Provided data:
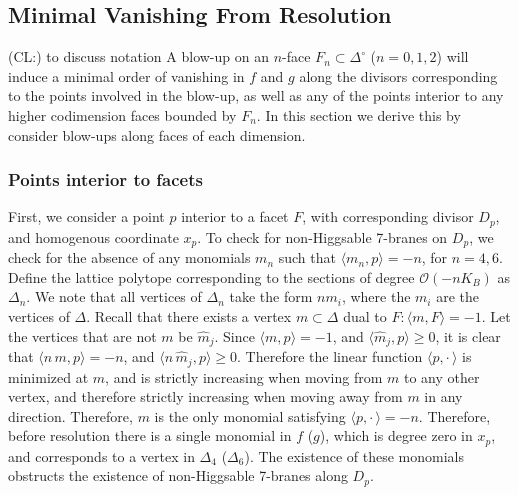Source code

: \documentclass[aps,prl,twocolumn, superscriptaddress,groupedaddress,nofootinbib]{revtex4}
\newcommand{\cl}[1]{{\color{red}(CL:) #1}}
\begin{document}
\subsection{Minimal Vanishing From Resolution}
\cl{to discuss notation}
A blow-up on an $n$-face $F_n \subset \Delta^\circ$ ($n = 0, 1, 2$) will induce a minimal order of vanishing in $f$ and $g$ along the divisors corresponding to the points involved in the blow-up, as well as any of the points interior to any higher codimension faces bounded by $F_n$. In this section we derive this by consider blow-ups along faces of each dimension.
\subsubsection{Points interior to facets}
First, we consider a point $p$ interior to a facet $F$, with corresponding divisor $D_p$, and homogenous coordinate $x_p$. To check for non-Higgsable 7-branes on $D_p$, we check for the absence of any monomials $m_n$ such that $\langle m_n, p \rangle = -n$, for $n = 4,6$. Define the lattice polytope corresponding to the sections of degree $\mathcal{O}(-n K_B)$ as $\Delta_n$. We note that all vertices of $\Delta_n$ take the form $nm_i$, where the $m_i$ are the vertices of $\Delta$. Recall that there exists a vertex $m\subset \Delta$ dual to $F: \langle m, F \rangle = -1$. Let the vertices that are not $m$ be $\hat{m}_j$. Since $\langle m, p \rangle = -1$, and $\langle \hat{m}_j, p \rangle \geq 0$, it is clear that $\langle n\,m, p \rangle = -n$, and $\langle n\,\hat{m}_j, p \rangle \geq 0$. Therefore the linear function $\langle p, \cdot \, \rangle$ is minimized at $m$, and is strictly increasing when moving from $m$ to any other vertex, and therefore strictly increasing when moving away from $m$ in any direction. Therefore, $m$ is the only monomial satisfying $\langle p, \cdot\, \rangle = -n$. Therefore, before resolution there is a single monomial in $f$ ($g$), which is degree zero in $x_p$, and corresponds to a vertex in $\Delta_4$ ($\Delta_6$). The existence of these monomials obstructs the existence of non-Higgsable 7-branes along $D_p$.
\end{document}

Exercise instructions: A word-for-word repetition of the data above, without pictures, is the expected answer.

Exercise output:
Source code

: \documentclass[aps,prl,twocolumn, superscriptaddress,groupedaddress,nofootinbib]{revtex4}
\newcommand{\cl}[1]{{\color{red}(CL:) #1}}
\begin{document}
\subsection{Minimal Vanishing From Resolution}
\cl{to discuss notation}
A blow-up on an $n$-face $F_n \subset \Delta^\circ$ ($n = 0, 1, 2$) will induce a minimal order of vanishing in $f$ and $g$ along the divisors corresponding to the points involved in the blow-up, as well as any of the points interior to any higher codimension faces bounded by $F_n$. In this section we derive this by consider blow-ups along faces of each dimension.
\subsubsection{Points interior to facets}
First, we consider a point $p$ interior to a facet $F$, with corresponding divisor $D_p$, and homogenous coordinate $x_p$. To check for non-Higgsable 7-branes on $D_p$, we check for the absence of any monomials $m_n$ such that $\langle m_n, p \rangle = -n$, for $n = 4,6$. Define the lattice polytope corresponding to the sections of degree $\mathcal{O}(-n K_B)$ as $\Delta_n$. We note that all vertices of $\Delta_n$ take the form $nm_i$, where the $m_i$ are the vertices of $\Delta$. Recall that there exists a vertex $m\subset \Delta$ dual to $F: \langle m, F \rangle = -1$. Let the vertices that are not $m$ be $\hat{m}_j$. Since $\langle m, p \rangle = -1$, and $\langle \hat{m}_j, p \rangle \geq 0$, it is clear that $\langle n\,m, p \rangle = -n$, and $\langle n\,\hat{m}_j, p \rangle \geq 0$. Therefore the linear function $\langle p, \cdot \, \rangle$ is minimized at $m$, and is strictly increasing when moving from $m$ to any other vertex, and therefore strictly increasing when moving away from $m$ in any direction. Therefore, $m$ is the only monomial satisfying $\langle p, \cdot\, \rangle = -n$. Therefore, before resolution there is a single monomial in $f$ ($g$), which is degree zero in $x_p$, and corresponds to a vertex in $\Delta_4$ ($\Delta_6$). The existence of these monomials obstructs the existence of non-Higgsable 7-branes along $D_p$.
\end{document}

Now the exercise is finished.